ESKİ BAŞKONSOLOS YAZDI
İstanbul'da 1990-1995 arasında görev yapan Büyükelçi Kaj Falkmen’in yazdığı kitap, İsveç Enstitüsü'nce 2000 yılında yayınlandı. İsveç Başbakanı Göran Persson ise önsöz yazdı.
İsveç’ten skandal kitap
Skandal kitapta, tepki toplayan bölümlerin bazıları şöyle:
Türkler ve Kürtler vatana ihanet ve casuslukla suçlanan Ermenileri katlettiler ve göçe zorladılar. Ermeni katliamları ilk elde Osmanlı birliklerinin çoğunluğunu oluşturan Kürtler tarafından gerçekleştirildi. Türkler de görünürde Rus barınak veya yiyecek temin etme olanaklarını yok etmek, gizliden gizliye ise Kürt bağımsızlığını çökertmek amacıyla Kürtleri başka bölgelere sürmeye Kürt köylerini yakmaya başladı.

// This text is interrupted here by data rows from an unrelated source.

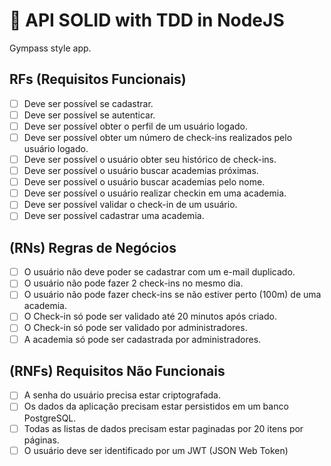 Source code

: # 🚀 API SOLID with TDD in NodeJS

Gympass style app.

## RFs (Requisitos Funcionais)

- [ ] Deve ser possível se cadastrar.
- [ ] Deve ser possível se autenticar.
- [ ] Deve ser possível obter o perfil de um usuário logado.
- [ ] Deve ser possível obter um número de check-ins realizados pelo usuário logado.
- [ ] Deve ser possível o usuário obter seu histórico de check-ins.
- [ ] Deve ser possível o usuário buscar academias próximas.
- [ ] Deve ser possível o usuário buscar academias pelo nome.
- [ ] Deve ser possível o usuário realizar checkin em uma academia.
- [ ] Deve ser possível validar o check-in de um usuário.
- [ ] Deve ser possível cadastrar uma academia.

## (RNs) Regras de Negócios

- [ ] O usuário não deve poder se cadastrar com um e-mail duplicado.
- [ ] O usuário não pode fazer 2 check-ins no mesmo dia.
- [ ] O usuário não pode fazer check-ins se não estiver perto (100m) de uma academia.
- [ ] O Check-in só pode ser validado até 20 minutos após criado.
- [ ] O Check-in só pode ser validado por administradores.
- [ ] A academia só pode ser cadastrada por administradores.

## (RNFs) Requisitos Não Funcionais

- [ ] A senha do usuário precisa estar criptografada.
- [ ] Os dados da aplicação precisam estar persistidos em um banco PostgreSQL.
- [ ] Todas as listas de dados precisam estar paginadas por 20 itens por páginas.
- [ ] O usuário deve ser identificado por um JWT (JSON Web Token)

65 milyon insanın yaşadığı Türkiye'de birçoğu tamamen entegre olmuş, bir kısmı da (PKK) silahlı mücadeleye girmiş 12 milyonun üzerinde Kürt vardır. Bugün Kürtler, uluslararası alanda sağladıkları desteğin de yardımı ile kendilerine kültürel hakların tanınmasını istemektedir.
Tam bir Atatürkçüydü
‘Nil Yenge’ diye tanınan İsveç Sefiresi Nil Liljegren, eşi Henrik Liljegren Türkiye'de İsveç Büyükelçisi olarak görev yaptığı sürece ilginç mesajlarıyla gündeme gelmişti. İsveç vatandaşı olmasına rağmen her defasında Türkiye'yi savunan ve laiklikten ödün vermeyen Nil Hanım, KKTC bayrağı olduğu için bir toplantıya katılmayan Yunan sefiresine sert çıkmıştı. Nil Hanım, Cumhuriyet Bayramı resepsiyonunda Recai Kutan'ı nasıl öptüğünü, ‘‘Onu bir öptüm şapır, şupur oh yarabbi şükür’’ diye anlatmıştı.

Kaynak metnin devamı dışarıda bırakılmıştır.